Use Imperfect Tools

A promise to myself.

Tuesday, March 17, 2015 · 4 min read

As I look back on programs I’ve written, I almost always notice that the most successful are the hacks. The ones whose source code is spaghetti, the ones which consist of patches upon patches, and not the ones where I painstakingly mapped out a beautiful API.

I speak of such monstrosities as alchemy, an IRC bot to play Little Alchemy collaboratively in IRC. alchemy.py is almost fully contained in a single while loop, and important game functions are nested so deep that they must be indented more than 80 characters to be valid Python. alchemy might be one of my most successful software projects if measured by total amount of happiness brought to users.

Speaking of IRC bots, the jokebot skeleton code introduced in a previous post is probably the most-forked of my projects, giving rise to 3 derivative bots within a week of its first commit. jokebot was written with no heed for efficiency, and so the unpatched jokebot was a big fat memory hog.

I also speak of bouncy, a screensaver I wrote over the course of a couple of hours for no good reason, which has been adorning my mom’s Mac every 10 minutes for the past two years. I have no idea what bouncy‘s source looks like, but I do recall abusing nested NSArrays because Xcode didn’t let me create a new class.

I speak of Snapin8r, which began as a Pythonic mess, was then ported to JavaScript line-by-line, and then heavily patched as bug reports rolled in. Most things are handled by one giant if/elif chain in a for loop. Again, Snapin8r is used by a disproportionately large number of people considering how shaky the entire thing is.

And I speak of miscellaneous hacked-together Scratch projects that have, over the years, accumulated dozens of “remixes” as people ran into them and used their code for amazing derivative works.

I do not speak of things like nearley, which despite hundreds of commits by several authors, has only one legitimate dependency on npm. Or, for that matter, any of my other well-organized projects on Github.

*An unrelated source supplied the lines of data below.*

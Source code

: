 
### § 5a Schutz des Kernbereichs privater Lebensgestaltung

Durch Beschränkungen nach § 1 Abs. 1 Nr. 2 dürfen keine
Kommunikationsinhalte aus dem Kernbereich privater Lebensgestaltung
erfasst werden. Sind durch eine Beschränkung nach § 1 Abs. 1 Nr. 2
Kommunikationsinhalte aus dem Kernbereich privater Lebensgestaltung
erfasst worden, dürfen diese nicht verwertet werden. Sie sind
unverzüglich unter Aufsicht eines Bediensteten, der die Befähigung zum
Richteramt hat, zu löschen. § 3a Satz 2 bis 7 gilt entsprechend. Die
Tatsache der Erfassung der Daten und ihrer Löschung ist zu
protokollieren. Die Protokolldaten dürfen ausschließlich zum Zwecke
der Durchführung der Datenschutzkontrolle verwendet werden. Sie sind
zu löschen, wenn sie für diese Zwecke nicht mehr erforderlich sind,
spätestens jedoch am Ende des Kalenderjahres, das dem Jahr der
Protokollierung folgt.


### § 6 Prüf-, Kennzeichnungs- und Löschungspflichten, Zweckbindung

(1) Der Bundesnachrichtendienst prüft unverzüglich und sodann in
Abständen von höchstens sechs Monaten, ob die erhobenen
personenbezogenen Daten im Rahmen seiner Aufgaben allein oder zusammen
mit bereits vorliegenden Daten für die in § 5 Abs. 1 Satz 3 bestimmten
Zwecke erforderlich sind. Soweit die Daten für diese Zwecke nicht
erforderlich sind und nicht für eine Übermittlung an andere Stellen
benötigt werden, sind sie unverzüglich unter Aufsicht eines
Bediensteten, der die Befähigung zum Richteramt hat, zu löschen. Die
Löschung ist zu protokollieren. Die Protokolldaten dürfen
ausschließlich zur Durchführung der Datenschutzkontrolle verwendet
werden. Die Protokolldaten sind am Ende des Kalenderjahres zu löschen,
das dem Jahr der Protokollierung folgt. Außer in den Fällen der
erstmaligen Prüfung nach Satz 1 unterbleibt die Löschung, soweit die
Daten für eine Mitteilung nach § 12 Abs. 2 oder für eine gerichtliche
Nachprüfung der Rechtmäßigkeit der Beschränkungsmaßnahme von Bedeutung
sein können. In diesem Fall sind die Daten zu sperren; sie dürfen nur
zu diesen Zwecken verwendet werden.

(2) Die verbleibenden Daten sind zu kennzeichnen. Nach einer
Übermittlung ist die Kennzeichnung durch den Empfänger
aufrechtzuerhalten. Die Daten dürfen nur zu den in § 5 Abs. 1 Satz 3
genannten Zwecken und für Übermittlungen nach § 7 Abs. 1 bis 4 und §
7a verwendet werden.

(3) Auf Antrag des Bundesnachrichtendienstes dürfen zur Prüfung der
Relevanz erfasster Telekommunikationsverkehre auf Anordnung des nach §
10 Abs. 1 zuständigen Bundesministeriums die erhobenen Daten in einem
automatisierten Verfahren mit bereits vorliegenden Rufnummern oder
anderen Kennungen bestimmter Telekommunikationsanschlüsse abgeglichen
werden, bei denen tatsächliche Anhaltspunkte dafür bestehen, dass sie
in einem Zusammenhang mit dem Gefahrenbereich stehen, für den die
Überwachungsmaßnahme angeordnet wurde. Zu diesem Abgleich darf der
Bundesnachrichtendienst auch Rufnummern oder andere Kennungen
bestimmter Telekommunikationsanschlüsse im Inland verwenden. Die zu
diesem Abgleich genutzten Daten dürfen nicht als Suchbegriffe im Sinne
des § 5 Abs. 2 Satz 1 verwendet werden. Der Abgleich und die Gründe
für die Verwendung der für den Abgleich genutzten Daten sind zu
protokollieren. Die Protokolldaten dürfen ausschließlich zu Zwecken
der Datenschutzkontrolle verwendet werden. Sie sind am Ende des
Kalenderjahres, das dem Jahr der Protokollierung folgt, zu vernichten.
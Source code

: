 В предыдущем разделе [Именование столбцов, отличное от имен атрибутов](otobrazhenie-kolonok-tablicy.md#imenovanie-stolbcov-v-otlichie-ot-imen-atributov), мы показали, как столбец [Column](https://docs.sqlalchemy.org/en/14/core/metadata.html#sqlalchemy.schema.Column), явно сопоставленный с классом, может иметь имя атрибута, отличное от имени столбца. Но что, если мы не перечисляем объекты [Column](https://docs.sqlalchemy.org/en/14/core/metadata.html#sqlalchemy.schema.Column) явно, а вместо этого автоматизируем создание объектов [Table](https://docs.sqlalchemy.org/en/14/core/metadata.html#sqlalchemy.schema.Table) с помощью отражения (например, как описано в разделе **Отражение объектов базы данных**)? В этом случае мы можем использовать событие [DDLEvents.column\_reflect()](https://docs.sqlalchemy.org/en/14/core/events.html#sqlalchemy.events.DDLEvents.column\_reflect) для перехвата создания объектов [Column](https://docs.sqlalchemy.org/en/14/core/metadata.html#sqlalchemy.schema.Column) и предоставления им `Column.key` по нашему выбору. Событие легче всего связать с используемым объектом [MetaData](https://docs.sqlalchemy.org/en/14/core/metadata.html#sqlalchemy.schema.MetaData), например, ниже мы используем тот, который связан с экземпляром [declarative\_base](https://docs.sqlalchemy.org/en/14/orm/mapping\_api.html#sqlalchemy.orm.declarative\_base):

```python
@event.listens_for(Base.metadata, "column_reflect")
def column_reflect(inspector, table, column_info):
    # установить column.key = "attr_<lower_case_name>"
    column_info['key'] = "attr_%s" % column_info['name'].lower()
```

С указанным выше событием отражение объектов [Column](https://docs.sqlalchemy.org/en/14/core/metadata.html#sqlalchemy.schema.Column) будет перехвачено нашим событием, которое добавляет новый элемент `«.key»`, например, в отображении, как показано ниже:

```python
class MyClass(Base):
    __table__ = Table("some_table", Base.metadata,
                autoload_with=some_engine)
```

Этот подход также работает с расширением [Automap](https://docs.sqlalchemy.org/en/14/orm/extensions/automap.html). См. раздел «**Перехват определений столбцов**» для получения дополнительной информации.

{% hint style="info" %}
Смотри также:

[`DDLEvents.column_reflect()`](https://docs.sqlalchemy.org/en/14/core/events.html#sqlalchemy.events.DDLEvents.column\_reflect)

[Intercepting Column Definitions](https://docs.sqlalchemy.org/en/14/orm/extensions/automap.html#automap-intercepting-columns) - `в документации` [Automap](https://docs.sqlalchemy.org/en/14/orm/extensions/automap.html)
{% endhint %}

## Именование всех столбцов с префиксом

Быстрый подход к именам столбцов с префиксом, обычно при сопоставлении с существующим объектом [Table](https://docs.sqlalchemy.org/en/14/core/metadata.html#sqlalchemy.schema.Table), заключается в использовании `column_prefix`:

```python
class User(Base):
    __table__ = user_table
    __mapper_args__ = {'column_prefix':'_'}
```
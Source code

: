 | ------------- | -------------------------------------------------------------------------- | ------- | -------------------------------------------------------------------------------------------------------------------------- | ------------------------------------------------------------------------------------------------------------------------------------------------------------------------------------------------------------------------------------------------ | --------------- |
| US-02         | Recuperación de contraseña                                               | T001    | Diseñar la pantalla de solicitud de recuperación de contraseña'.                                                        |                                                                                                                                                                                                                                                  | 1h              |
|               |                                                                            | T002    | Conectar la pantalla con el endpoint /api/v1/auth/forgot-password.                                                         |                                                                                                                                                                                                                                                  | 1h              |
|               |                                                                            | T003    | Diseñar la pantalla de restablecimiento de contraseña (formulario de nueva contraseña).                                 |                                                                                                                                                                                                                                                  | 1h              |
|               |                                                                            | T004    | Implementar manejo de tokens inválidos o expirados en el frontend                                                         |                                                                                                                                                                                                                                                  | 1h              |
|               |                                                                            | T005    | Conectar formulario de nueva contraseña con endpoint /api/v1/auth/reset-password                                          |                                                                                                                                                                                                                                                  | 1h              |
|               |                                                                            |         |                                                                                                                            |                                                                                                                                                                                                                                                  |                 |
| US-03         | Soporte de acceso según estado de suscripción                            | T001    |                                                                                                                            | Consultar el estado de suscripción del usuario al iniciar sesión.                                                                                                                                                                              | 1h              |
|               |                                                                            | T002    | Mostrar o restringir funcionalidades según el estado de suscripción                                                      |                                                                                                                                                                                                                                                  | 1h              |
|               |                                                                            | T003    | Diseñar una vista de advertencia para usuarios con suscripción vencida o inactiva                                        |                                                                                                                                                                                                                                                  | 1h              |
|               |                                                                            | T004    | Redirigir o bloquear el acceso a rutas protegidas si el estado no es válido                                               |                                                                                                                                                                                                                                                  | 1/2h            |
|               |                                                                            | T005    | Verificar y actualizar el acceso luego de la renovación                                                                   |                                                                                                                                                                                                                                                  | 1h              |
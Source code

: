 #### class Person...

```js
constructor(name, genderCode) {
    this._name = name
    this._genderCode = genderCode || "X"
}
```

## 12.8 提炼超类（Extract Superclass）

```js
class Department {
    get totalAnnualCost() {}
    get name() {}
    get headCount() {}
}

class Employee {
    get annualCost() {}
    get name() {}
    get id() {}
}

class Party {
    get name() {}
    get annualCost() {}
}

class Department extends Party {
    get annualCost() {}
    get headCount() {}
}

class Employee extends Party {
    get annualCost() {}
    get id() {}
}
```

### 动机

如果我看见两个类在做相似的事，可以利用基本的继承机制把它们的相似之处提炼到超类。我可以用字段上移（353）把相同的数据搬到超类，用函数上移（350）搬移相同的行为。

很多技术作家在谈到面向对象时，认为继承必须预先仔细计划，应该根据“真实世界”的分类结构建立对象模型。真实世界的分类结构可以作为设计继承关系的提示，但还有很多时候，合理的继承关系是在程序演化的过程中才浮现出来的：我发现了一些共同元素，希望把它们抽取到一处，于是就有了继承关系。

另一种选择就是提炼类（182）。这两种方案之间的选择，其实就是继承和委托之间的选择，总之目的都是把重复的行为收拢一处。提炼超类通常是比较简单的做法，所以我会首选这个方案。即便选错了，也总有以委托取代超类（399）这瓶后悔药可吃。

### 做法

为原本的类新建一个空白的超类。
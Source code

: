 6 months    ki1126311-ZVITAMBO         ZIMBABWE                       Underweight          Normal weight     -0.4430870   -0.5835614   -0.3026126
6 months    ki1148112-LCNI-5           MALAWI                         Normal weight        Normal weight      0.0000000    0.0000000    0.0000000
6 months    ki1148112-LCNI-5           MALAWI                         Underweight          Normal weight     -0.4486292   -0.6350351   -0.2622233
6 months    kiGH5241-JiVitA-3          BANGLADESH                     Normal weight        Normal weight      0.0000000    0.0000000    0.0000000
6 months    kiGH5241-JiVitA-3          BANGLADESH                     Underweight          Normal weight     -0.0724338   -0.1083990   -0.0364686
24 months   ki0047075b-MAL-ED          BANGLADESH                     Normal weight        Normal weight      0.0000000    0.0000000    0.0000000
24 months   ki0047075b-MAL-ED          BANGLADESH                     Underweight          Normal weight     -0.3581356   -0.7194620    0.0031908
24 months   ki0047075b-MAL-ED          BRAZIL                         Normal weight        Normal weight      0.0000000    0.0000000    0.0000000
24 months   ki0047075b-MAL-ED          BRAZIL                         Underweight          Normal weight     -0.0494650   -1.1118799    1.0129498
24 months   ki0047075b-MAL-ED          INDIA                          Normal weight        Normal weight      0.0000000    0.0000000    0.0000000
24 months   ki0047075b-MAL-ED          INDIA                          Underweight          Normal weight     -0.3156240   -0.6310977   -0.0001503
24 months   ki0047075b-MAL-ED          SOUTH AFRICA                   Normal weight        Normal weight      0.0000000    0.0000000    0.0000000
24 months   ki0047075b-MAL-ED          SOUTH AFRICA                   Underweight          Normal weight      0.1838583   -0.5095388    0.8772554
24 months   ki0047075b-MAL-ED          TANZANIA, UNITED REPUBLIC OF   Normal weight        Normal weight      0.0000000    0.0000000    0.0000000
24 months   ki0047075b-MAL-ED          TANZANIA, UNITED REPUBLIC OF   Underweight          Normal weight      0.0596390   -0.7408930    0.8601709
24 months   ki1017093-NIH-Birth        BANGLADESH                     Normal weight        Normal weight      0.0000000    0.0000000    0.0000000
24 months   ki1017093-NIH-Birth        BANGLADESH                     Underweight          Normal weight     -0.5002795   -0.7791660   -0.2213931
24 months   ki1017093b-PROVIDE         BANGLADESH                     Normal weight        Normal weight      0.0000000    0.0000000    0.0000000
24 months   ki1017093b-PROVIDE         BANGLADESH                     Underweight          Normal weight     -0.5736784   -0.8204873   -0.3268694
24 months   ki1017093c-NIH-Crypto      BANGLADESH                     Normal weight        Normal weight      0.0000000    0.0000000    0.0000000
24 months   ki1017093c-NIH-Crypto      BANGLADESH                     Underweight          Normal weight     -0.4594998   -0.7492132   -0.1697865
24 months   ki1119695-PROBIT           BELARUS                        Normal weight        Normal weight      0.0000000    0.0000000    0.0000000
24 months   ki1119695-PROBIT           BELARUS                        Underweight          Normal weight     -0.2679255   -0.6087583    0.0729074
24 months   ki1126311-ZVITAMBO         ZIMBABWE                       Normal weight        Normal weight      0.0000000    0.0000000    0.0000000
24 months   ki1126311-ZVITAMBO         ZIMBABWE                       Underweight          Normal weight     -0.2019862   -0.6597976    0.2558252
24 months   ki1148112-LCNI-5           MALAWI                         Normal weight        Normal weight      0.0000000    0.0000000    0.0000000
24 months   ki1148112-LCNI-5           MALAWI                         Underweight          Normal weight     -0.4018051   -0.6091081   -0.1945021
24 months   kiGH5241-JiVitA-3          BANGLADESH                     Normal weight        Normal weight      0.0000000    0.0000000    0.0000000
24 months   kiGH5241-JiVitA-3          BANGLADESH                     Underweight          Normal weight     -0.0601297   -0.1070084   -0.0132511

Perhaps there’s a reason for this. As logical people, programmers instinctively build cathedrals, not bazaars. “If we get it right the first time,” we say, “we’ll have a good foundation and won’t have any showstopper bugs.” And then we spend a few weeks building up these “foundations” and then release monoliths.

But, as I’ve observed, that’s not how effective software gets created. The best software gets used as it’s being developed. The way it’s used affects its development, so that instead of just a theoretical curiosity designed to be perfect and modular, the program solves real-world problems from day 1. The best software begins as a funny IRC bot or hackey Bash script.

And so the lesson I want to teach myself by posting this post is that the most important thing isn’t to pick the perfect APIs, tools, libraries, frameworks, algorithms, and languages. The most important thing is to just start writing code.

This is really hard.

Even selecting a language for a new project is hard. I want my project to be fast, but C is too low-level. Scheme would probably be the best choice algorithmically. Should I use Racket or Chicken? Racket seems more documented, but it doesn’t compile to native code cleanly. Chicken has yucky documentation, and I don’t like Chicken’s package manager. Maybe I should do it in Python? But I hate Python. Hang on, I’ve been meaning to learn Haskell for a while, now. Wait, no, I/O in Haskell is hard, and I’ll need a good POSIX interface for this project.

Speaking of which, how should I accept input? Stdin? File name? In what format? JSON? YAML? I don’t know how to parse JSON in Scala yet. Actually, maybe my program would be better as a service hosted over HTTP?

How about command-line arguments? Does Rust have a good option parser? Will I have to write it myself? I probably won’t be able to write an option parser that’s as efficient as industry-standards. Parsing is hard. Maybe I should use JavaScript; I already know how to use nomnom.

But if it’s in JavaScript, I can bypass all this and create it as a sleek, intuitive, and beautiful GUI in the browser. Then again, I want my project to be fast…


I think I’ve made my point: you can spend as long as you wish trying to choose the right tool. The truth, of course, is that there is no “right tool”. In fact, whatever tool you pick, you’re going to hit a limitation at some point. It’s reality. So instead of spending ages choosing the right tool, just pick the one that feels right and get some code written. Imperfect code is always more useful than no code. You should think about interfacing and efficiency second.

Ok, fine, I’m going to regret saying that. There’s a very good argument to be made for thinking about the architecture of a project before starting on it. It leads to clean, maintainable code. It minimizes the amount of refactoring drudgery.

But I think all those things are secondary to actually having a working prototype. Yes, you’re going to run into painful distribution issues—it’s happened to me, and it was annoying enough to make me give up on the project. But the open-source world came to the rescue, and someone forked and continued it. What matters is that I put my idea into code and gave it to the world.

So my promise to myself—as of publishing this post—is to spend less time debating tools and more time using them. This means forcing myself to consciously use imperfect tools, which might cause mild internal bleeding. Let’s see how long I survive.